MasterPo says: This blog is about topics and issues that are of importance to me. I am not one of the countless blogging lemmings that are tripping over each other scurrying down the hill and off the cliff of blogging oblivion trying to write the greatest blog on the latest topic de'jour. Your comments are welcome.


June 9, 2011

Would YOU be a shelter? (Remembering Anne Frank)

Everyone loves a scapegoat.

Throughout history whenever something terrible happens either for reasons too complex for the common person to grasp or just the culmination of many other events people as a whole try to seek out someone, some group of people, to blame for the problem. Rarely do they see themselves as a cause (if not the root cause) of the problem. The fault is not in our stars but in ourselves.

Very often the culprit is determined to be people based on their religion, their ethnicity, their occupation, even their perceived wealth. This is not to say that yes, sometimes people of a certain group are directly involved in particular events than others (e.g. 9/11 wasn’t carried out by Eskimos or devout Wicca). But much more often it is a group or class of people totally unrelated to the events (often themselves suffering from the same affliction as their persecutors) who the wrath of the collective via mob rule comes down on like a landslide.

Events drive the process. A natural disaster like a flood or storm or earthquake is difficult to pin on a specific classification of people (unless one falls back on extreme religious doctrine to say it is Heavenly punishment). But the now-called “ma- made” disasters are tailor made for such scapegoating. An economic collapse, a terrorist attack, a WMD attack, an outbreak or plague, etc. feed right into the hands of those looking for someone to blame.

Sometimes a group of people have already been chosen as the source of problems and certain people are just waiting for some event to come along to put their blame and retribution plan into action. Others, never having considered the possibility of blaming someone when things were relatively good, can be easily manipulated into believing it is this or that group of people that are the cause once events go sour.

In a prolonged “man-made” SHTF event that leads to some level of WROL after the initial shock of events settles in a search for those to blame will undoubtedly start. Current events clearly show certain people are already being setup in the eyes of the world as being the cause for the world’s major problems. This too feeds into discrimination and racism already festering in many parts of the world, including the U.S. It wouldn’t take much to nudge the world over that thin line into full blown retribution.

MasterPoI happens to believe there is a very high chance of such events happening in the not too distant future (don’t like to make time frame predictions). If such should happen, would you be willing to stand up for what is right? Will you give aid to those being persecuted, attacked, maybe even hunted down literally?

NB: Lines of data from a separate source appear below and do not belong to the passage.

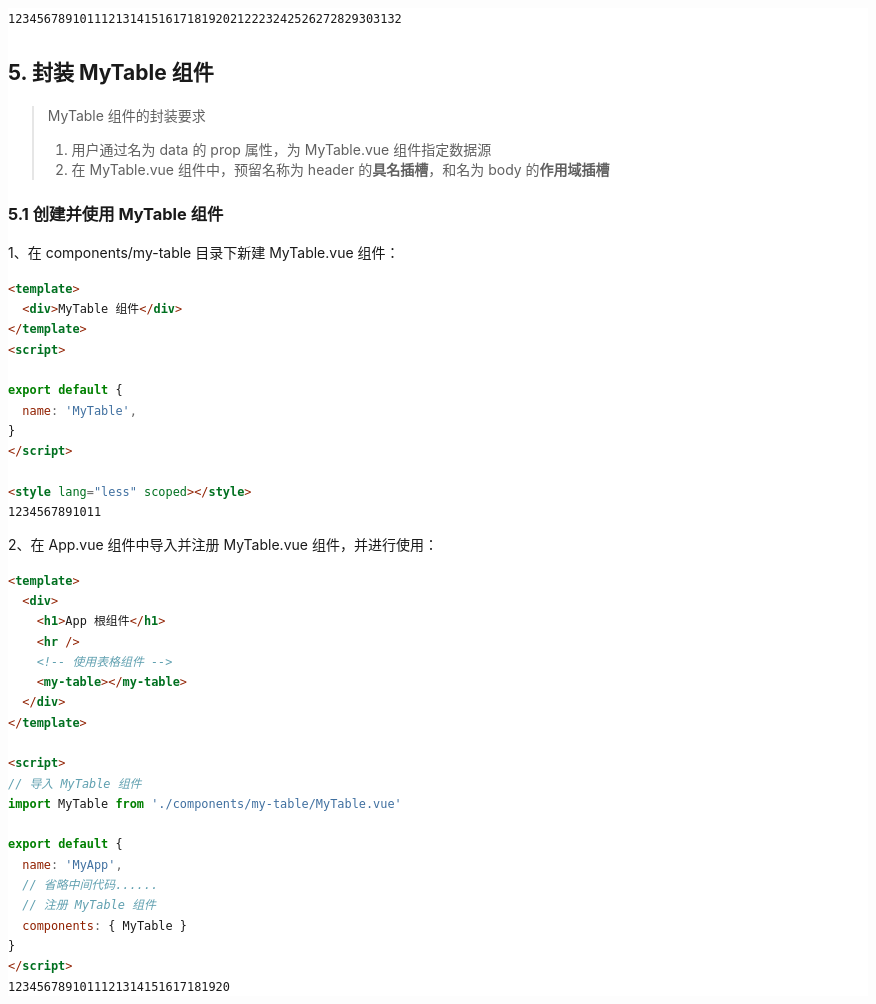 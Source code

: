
 ```html
1234567891011121314151617181920212223242526272829303132
```



## 5. 封装 MyTable 组件

> MyTable 组件的封装要求
>
> 1. 用户通过名为 data 的 prop 属性，为 MyTable.vue 组件指定数据源
> 2. 在 MyTable.vue 组件中，预留名称为 header 的**具名插槽**，和名为 body 的**作用域插槽**

### 5.1 创建并使用 MyTable 组件

1、在 components/my-table 目录下新建 MyTable.vue 组件：

```html
<template>
  <div>MyTable 组件</div>
</template>
<script>

export default {
  name: 'MyTable',
}
</script>

<style lang="less" scoped></style>
1234567891011
```

2、在 App.vue 组件中导入并注册 MyTable.vue 组件，并进行使用：

```html
<template>
  <div>
    <h1>App 根组件</h1>
    <hr />
    <!-- 使用表格组件 -->
    <my-table></my-table>
  </div>
</template>

<script>
// 导入 MyTable 组件
import MyTable from './components/my-table/MyTable.vue'

export default {
  name: 'MyApp',
  // 省略中间代码......
  // 注册 MyTable 组件
  components: { MyTable }
}
</script>
1234567891011121314151617181920
```
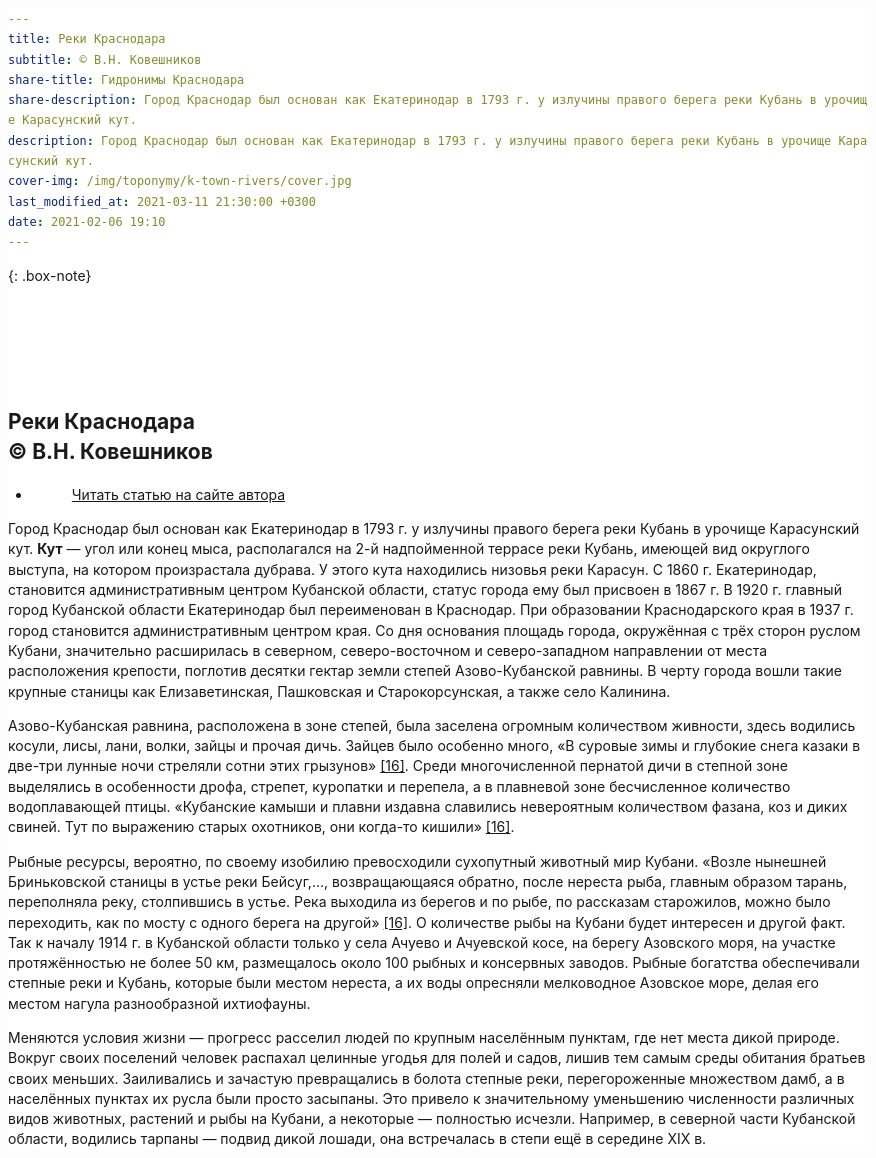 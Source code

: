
 ```yaml
---
title: Реки Краснодара
subtitle: © В.Н. Ковешников
share-title: Гидронимы Краснодара
share-description: Город Краснодар был основан как Екатеринодар в 1793 г. у излучины правого берега реки Кубань в урочище Карасунский кут.
description: Город Краснодар был основан как Екатеринодар в 1793 г. у излучины правого берега реки Кубань в урочище Карасунский кут.
cover-img: /img/toponymy/k-town-rivers/cover.jpg
last_modified_at: 2021-03-11 21:30:00 +0300
date: 2021-02-06 19:10
---
```

{: .box-note}
## <br><br><br>Реки Краснодара <br>© В.Н. Ковешников

<ul class="pagination blog-pager"><li class="page-item previous"><figure><a class="page-link" href="{{ page.url | absolute_url | strip_index | replace:'/amp/','/' }}" data-toggle="tooltip" data-placement="top" title="Перейти на основную версию сайта">Читать статью на сайте автора</a></figure></li></ul>

Город Краснодар был основан как Екатеринодар в 1793 г. у излучины правого берега реки Кубань в урочище Карасунский кут. **Кут** — угол или конец мыса, располагался на 2-й надпойменной террасе реки Кубань, имеющей вид округлого выступа, на котором произрастала дубрава. У этого кута находились низовья реки Карасун. С 1860 г. Екатеринодар, становится административным центром Кубанской области, статус города ему был присвоен в 1867 г. В 1920 г. главный город Кубанской области Екатеринодар был переименован в Краснодар. При образовании Краснодарского края в 1937 г. город становится административным центром края. Со дня основания площадь города, окружённая с трёх сторон руслом Кубани, значительно расширилась в северном, северо-восточном и северо-западном направлении от места расположения крепости, поглотив десятки гектар земли степей Азово-Кубанской равнины. В черту города вошли такие крупные станицы как Елизаветинская, Пашковская и Старокорсунская, а также село Калинина.

Азово-Кубанская равнина, расположена в зоне степей, была заселена огромным количеством живности, здесь водились косули, лисы, лани, волки, зайцы и прочая дичь. Зайцев было особенно много, «В суровые зимы и глубокие снега казаки в две-три лунные ночи стреляли сотни этих грызунов» [[16]](#t7-[16]). Среди многочисленной пернатой дичи в степной зоне выделялись в особенности дрофа, стрепет, куропатки и перепела, а в плавневой зоне бесчисленное количество водоплавающей птицы. «Кубанские камыши и плавни издавна славились невероятным количеством фазана, коз и диких свиней. Тут по выражению старых охотников, они когда-то кишили» [[16]](#t7-[16]).

Рыбные ресурсы, вероятно, по своему изобилию превосходили сухопутный животный мир Кубани. «Возле нынешней Бриньковской станицы в устье реки Бейсуг,…, возвращающаяся обратно, после нереста рыба, главным образом тарань, переполняла реку, столпившись в устье. Река выходила из берегов и по рыбе, по рассказам старожилов, можно было переходить, как по мосту с одного берега на другой» [[16]](#t7-[16]). О количестве рыбы на Кубани будет интересен и другой факт. Так к началу 1914 г. в Кубанской области только у села Ачуево и Ачуевской косе, на берегу Азовского моря, на участке протяжённостью не более 50 км, размещалось около 100 рыбных и консервных заводов. Рыбные богатства обеспечивали степные реки и Кубань, которые были местом нереста, а их воды опресняли мелководное Азовское море, делая его местом нагула разнообразной ихтиофауны.

Меняются условия жизни — прогресс расселил людей по крупным населённым пунктам, где нет места дикой природе. Вокруг своих поселений человек распахал целинные угодья для полей и садов, лишив тем самым среды обитания братьев своих меньших. Заиливались и зачастую превращались в болота степные реки, перегороженные множеством дамб, а в населённых пунктах их русла были просто засыпаны. Это привело к значительному уменьшению численности различных видов животных, растений и рыбы на Кубани, а некоторые — полностью исчезли. Например, в северной части Кубанской области, водились тарпаны — подвид дикой лошади, она встречалась в степи ещё в середине ХIХ в.
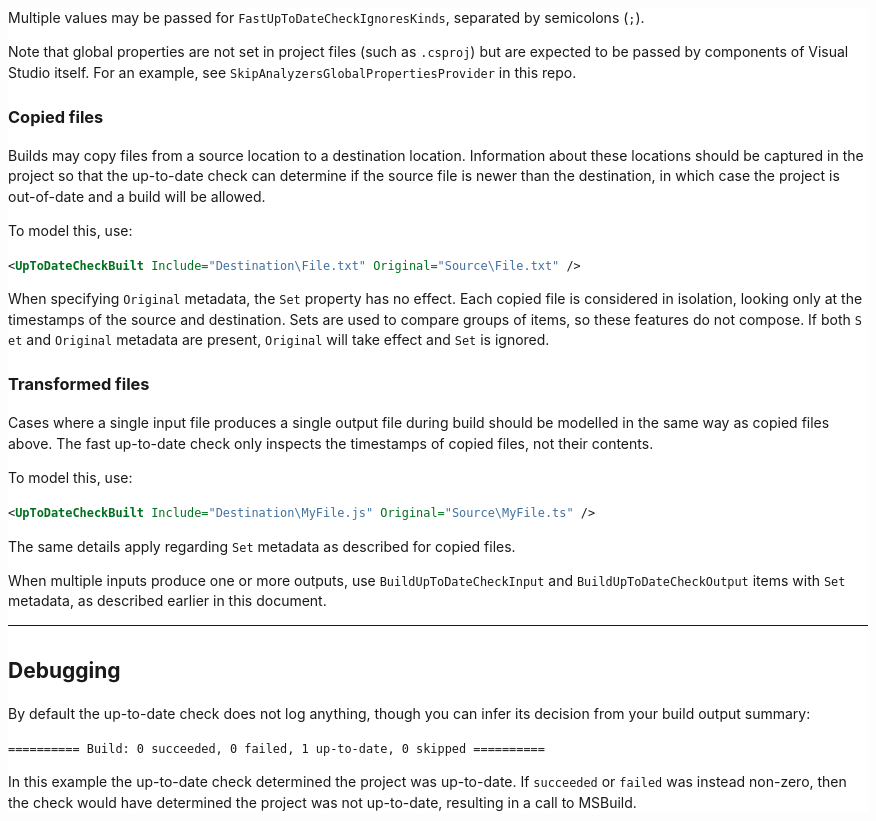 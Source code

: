Multiple values may be passed for `FastUpToDateCheckIgnoresKinds`, separated by semicolons (`;`).

Note that global properties are not set in project files (such as `.csproj`) but are expected to be passed by components
of Visual Studio itself. For an example, see `SkipAnalyzersGlobalPropertiesProvider` in this repo.

### Copied files

Builds may copy files from a source location to a destination location. Information about these locations should be
captured in the project so that the up-to-date check can determine if the source file is newer than the destination,
in which case the project is out-of-date and a build will be allowed.

To model this, use:

```xml
<UpToDateCheckBuilt Include="Destination\File.txt" Original="Source\File.txt" />
```

When specifying `Original` metadata, the `Set` property has no effect. Each copied file is considered in isolation,
looking only at the timestamps of the source and destination. Sets are used to compare groups of items, so these
features do not compose. If both `Set` and `Original` metadata are present, `Original` will take effect and `Set` is ignored.

### Transformed files

Cases where a single input file produces a single output file during build should be modelled in the same way as copied files above. The fast up-to-date check only inspects the timestamps of copied files, not their contents.

To model this, use:

```xml
<UpToDateCheckBuilt Include="Destination\MyFile.js" Original="Source\MyFile.ts" />
```

The same details apply regarding `Set` metadata as described for copied files.

When multiple inputs produce one or more outputs, use `BuildUpToDateCheckInput` and `BuildUpToDateCheckOutput` items with `Set` metadata, as described earlier in this document.

---

## Debugging

By default the up-to-date check does not log anything, though you can infer its decision from your build output summary:

```text
========== Build: 0 succeeded, 0 failed, 1 up-to-date, 0 skipped ==========
```

In this example the up-to-date check determined the project was up-to-date. If `succeeded` or `failed` was instead
non-zero, then the check would have determined the project was not up-to-date, resulting in a call to MSBuild.
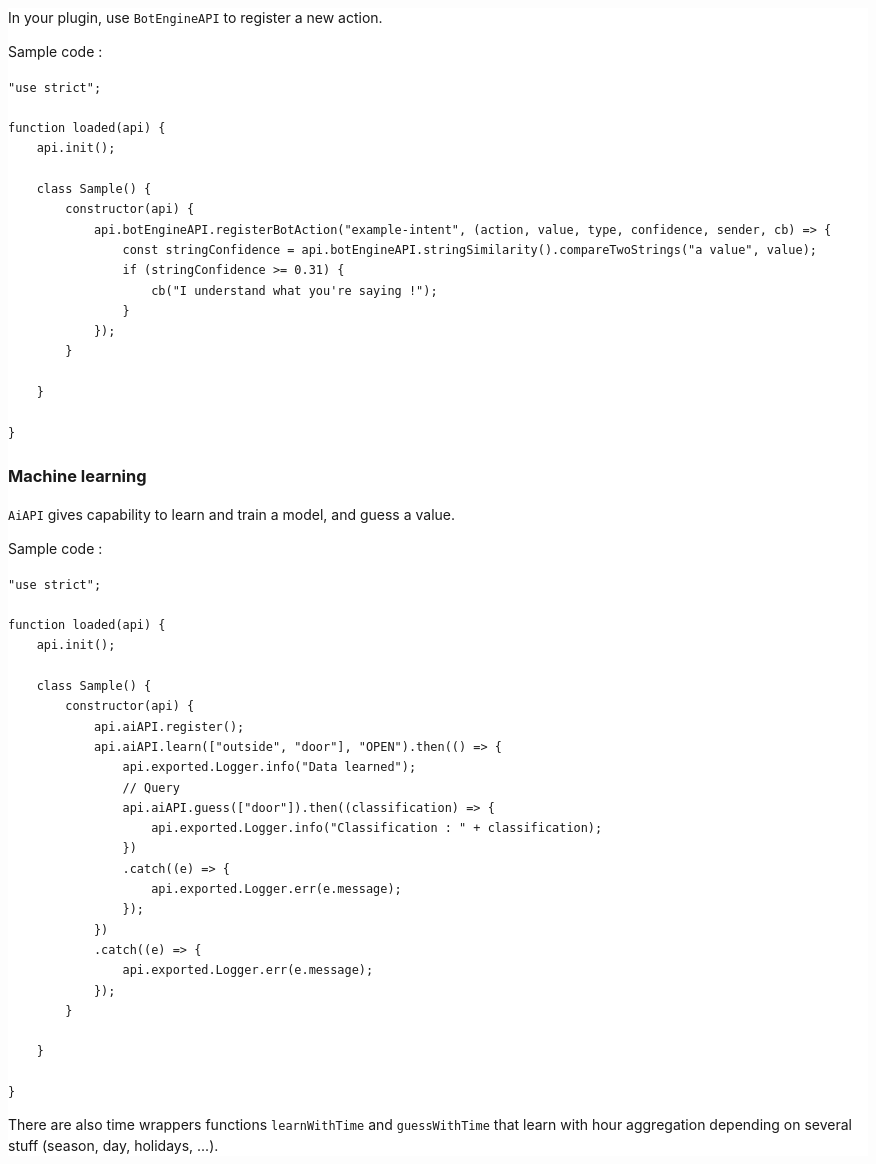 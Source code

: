 In your plugin, use `BotEngineAPI` to register a new action.

Sample code :

	"use strict";

	function loaded(api) {
	    api.init();

		class Sample() {
			constructor(api) {
				api.botEngineAPI.registerBotAction("example-intent", (action, value, type, confidence, sender, cb) => {
					const stringConfidence = api.botEngineAPI.stringSimilarity().compareTwoStrings("a value", value);
	                if (stringConfidence >= 0.31) {
						cb("I understand what you're saying !");
					}
				});
			}

		}

	}

### Machine learning

`AiAPI` gives capability to learn and train a model, and guess a value.

Sample code :

	"use strict";

	function loaded(api) {
	    api.init();

		class Sample() {
			constructor(api) {
				api.aiAPI.register();
				api.aiAPI.learn(["outside", "door"], "OPEN").then(() => {
					api.exported.Logger.info("Data learned");
					// Query
					api.aiAPI.guess(["door"]).then((classification) => {
						api.exported.Logger.info("Classification : " + classification);
					})
					.catch((e) => {
						api.exported.Logger.err(e.message);
					});
				})
				.catch((e) => {
					api.exported.Logger.err(e.message);
				});
			}

		}

	}

There are also time wrappers functions `learnWithTime` and `guessWithTime` that learn with hour aggregation depending on several stuff (season, day, holidays, ...).
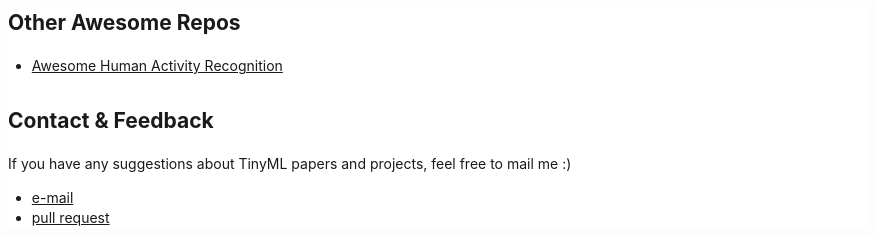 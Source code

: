 
## Other Awesome Repos
- [Awesome Human Activity Recognition](https://github.com/Jie-su/Awesome_Human_Activity_Recognition#2-Paper-with-code)

## Contact & Feedback

If you have any suggestions about TinyML papers and projects, feel free to mail me :)

- [e-mail](mailto:gigwegbe@gmail.com)
- [pull request](https://github.com/gigwegbe/tinyml-papers-and-projects/pulls)
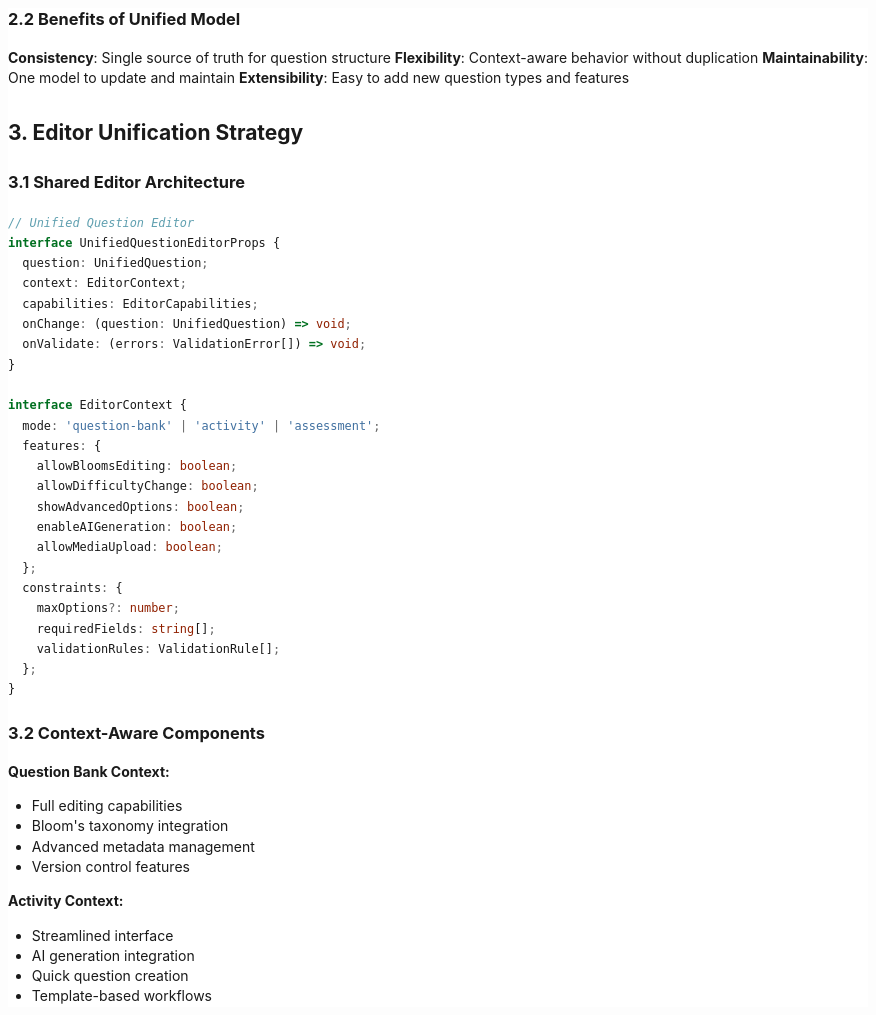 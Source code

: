 ### 2.2 Benefits of Unified Model

**Consistency**: Single source of truth for question structure
**Flexibility**: Context-aware behavior without duplication
**Maintainability**: One model to update and maintain
**Extensibility**: Easy to add new question types and features

## 3. Editor Unification Strategy

### 3.1 Shared Editor Architecture

```typescript
// Unified Question Editor
interface UnifiedQuestionEditorProps {
  question: UnifiedQuestion;
  context: EditorContext;
  capabilities: EditorCapabilities;
  onChange: (question: UnifiedQuestion) => void;
  onValidate: (errors: ValidationError[]) => void;
}

interface EditorContext {
  mode: 'question-bank' | 'activity' | 'assessment';
  features: {
    allowBloomsEditing: boolean;
    allowDifficultyChange: boolean;
    showAdvancedOptions: boolean;
    enableAIGeneration: boolean;
    allowMediaUpload: boolean;
  };
  constraints: {
    maxOptions?: number;
    requiredFields: string[];
    validationRules: ValidationRule[];
  };
}
```

### 3.2 Context-Aware Components

**Question Bank Context:**
- Full editing capabilities
- Bloom's taxonomy integration
- Advanced metadata management
- Version control features

**Activity Context:**
- Streamlined interface
- AI generation integration
- Quick question creation
- Template-based workflows
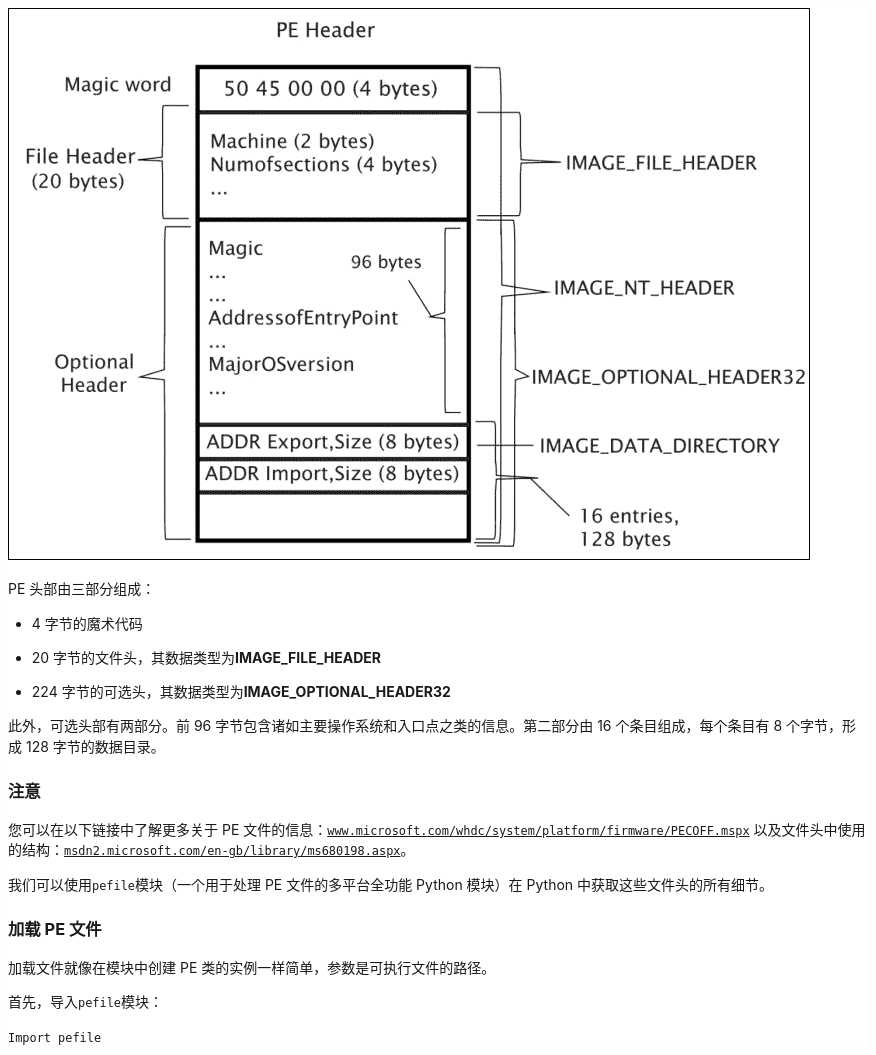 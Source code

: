 ![PE 头部](img/image_06_001-2.jpg)

PE 头部由三部分组成：

+   4 字节的魔术代码

+   20 字节的文件头，其数据类型为**IMAGE_FILE_HEADER**

+   224 字节的可选头，其数据类型为**IMAGE_OPTIONAL_HEADER32**

此外，可选头部有两部分。前 96 字节包含诸如主要操作系统和入口点之类的信息。第二部分由 16 个条目组成，每个条目有 8 个字节，形成 128 字节的数据目录。

### 注意

您可以在以下链接中了解更多关于 PE 文件的信息：[`www.microsoft.com/whdc/system/platform/firmware/PECOFF.mspx`](http://www.microsoft.com/whdc/system/platform/firmware/PECOFF.mspx) 以及文件头中使用的结构：[`msdn2.microsoft.com/en-gb/library/ms680198.aspx`](http://msdn2.microsoft.com/en-gb/library/ms680198.aspx)。

我们可以使用`pefile`模块（一个用于处理 PE 文件的多平台全功能 Python 模块）在 Python 中获取这些文件头的所有细节。

### 加载 PE 文件

加载文件就像在模块中创建 PE 类的实例一样简单，参数是可执行文件的路径。

首先，导入`pefile`模块：

```py
Import pefile
```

The story of Anne Frank and her family in World War 2 is the most commonly referenced example of this (though not the only one; history before and since contains too many other examples). Starting in the summer of 1942 she and her family were hidden from the Nazis by their friends and neighbors. For two years they lived in seclusion until they family was betrayed, captured by the Nazis, and taken to concentration camps where most of her family, including Anne and her sister, died in 1945.

Would you offer such help to a person or family like that?
Would you provide them with food and water?
Would you get them medical care?
Would you provide real defense for them?
Would you help hide their identity?
Would you take them, or at least their children, to your BOL or someplace else of relative safety?
Would you resist the temptation of a reward or recognition for turning them in?
Would you take the risk of public ridicule, maybe ostracized, for standing to their defense?
Would you stand up and help them if they were attacked in the street? In their home?


Helping to provide for and shelter ourselves and our families during and after an SHTF/WROL event doesn’t change our humanity. Each of us has to make the determination ourselves, the risk to our own safety and that of our family, etc. It isn’t an easy question to wrestle with.

But what is the good of surviving if the price is to offer up your neighbor as a sacrifice for that survival? Or the innocent stranger walking by?

MasterPo offers no easy answer. Just food for thought.

3 comments:

Arsenius the Hermit said...

I don't know. Interesting question, but it's one you can't answer until you really have to do it. My experience of people is that most of them say they will do the right thing but when the time comes, they aren't willing to take a risk for anyone else.

Grace. said...

First there's the question of 'Would I help?' and then "Would I keep helping for as long as it takes?" I want to think I would be there for families in Anne's situation, but two years is a very long time--I just don't know that I'd be able/willing to hold on for that long.

Provocative post!

MasterPo said...

Grace - The Anne Frank example is on the more extreme end. Being a "shelter" doesn't necessarily mean literally taken in someone.

It could be as "simple" as sharing food and supplies, not reporting someone for some activity or for just being who they are due to some new law or regulation, helping someone to get away from a bad situation, even helping to hide an identity, etc.